▸ **BRIEF**:
Go to the line that contains "qui va hériter" and extract it along with every line after it, exactly, through the end of the data below.

--- GIVEN DATA ---

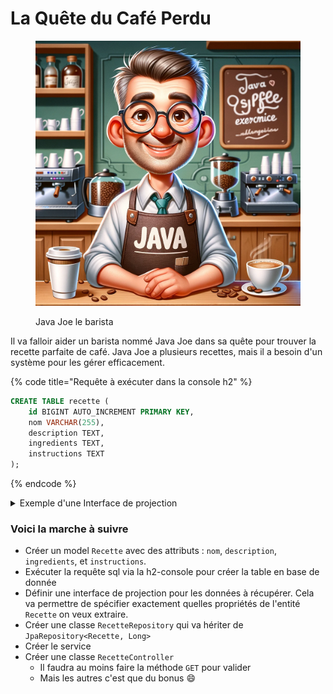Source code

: # La Quête du Café Perdu

<figure><img src="../.gitbook/assets/image (1).png" alt=""><figcaption><p>Java Joe le barista</p></figcaption></figure>

Il va falloir aider un barista nommé Java Joe dans sa quête pour trouver la recette parfaite de café. Java Joe a plusieurs recettes, mais il a besoin d'un système pour les gérer efficacement.

{% code title="Requête à exécuter dans la console h2" %}
```sql
CREATE TABLE recette (
    id BIGINT AUTO_INCREMENT PRIMARY KEY,
    nom VARCHAR(255),
    description TEXT,
    ingredients TEXT,
    instructions TEXT
);
```
{% endcode %}

<details>

<summary>Exemple d'une Interface de projection</summary>

{% code title="interface/TaskProjection.java" %}
```java
public interface TaskProjection {
    Long getId();
    String getTitle();
}
```
{% endcode %}

La méthode dans le repository ressemblera donc à ça

{% code title="repository/TaskRepository.java" %}
```java
List<TaskProjection> findAllProjectedBy();
```
{% endcode %}

</details>

### Voici la marche à suivre

* Créer un model `Recette` avec des attributs : `nom`, `description`, `ingredients`, et `instructions`.
* Exécuter la requête sql via la h2-console pour créer la table en base de donnée
* Définir une interface de projection pour les données à récupérer. Cela va permettre de spécifier exactement quelles propriétés de l'entité `Recette` on veux extraire.
* Créer une classe `RecetteRepository` qui va hériter de `JpaRepository<Recette, Long>`
* Créer le service
* Créer une classe `RecetteController`
  * Il faudra au moins faire la méthode `GET` pour valider
  * Mais les autres c'est que du bonus :smile:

---

▸ **WRITTEN SOLUTION**:
* Créer une classe `RecetteRepository` qui va hériter de `JpaRepository<Recette, Long>`
* Créer le service
* Créer une classe `RecetteController`
  * Il faudra au moins faire la méthode `GET` pour valider
  * Mais les autres c'est que du bonus :smile:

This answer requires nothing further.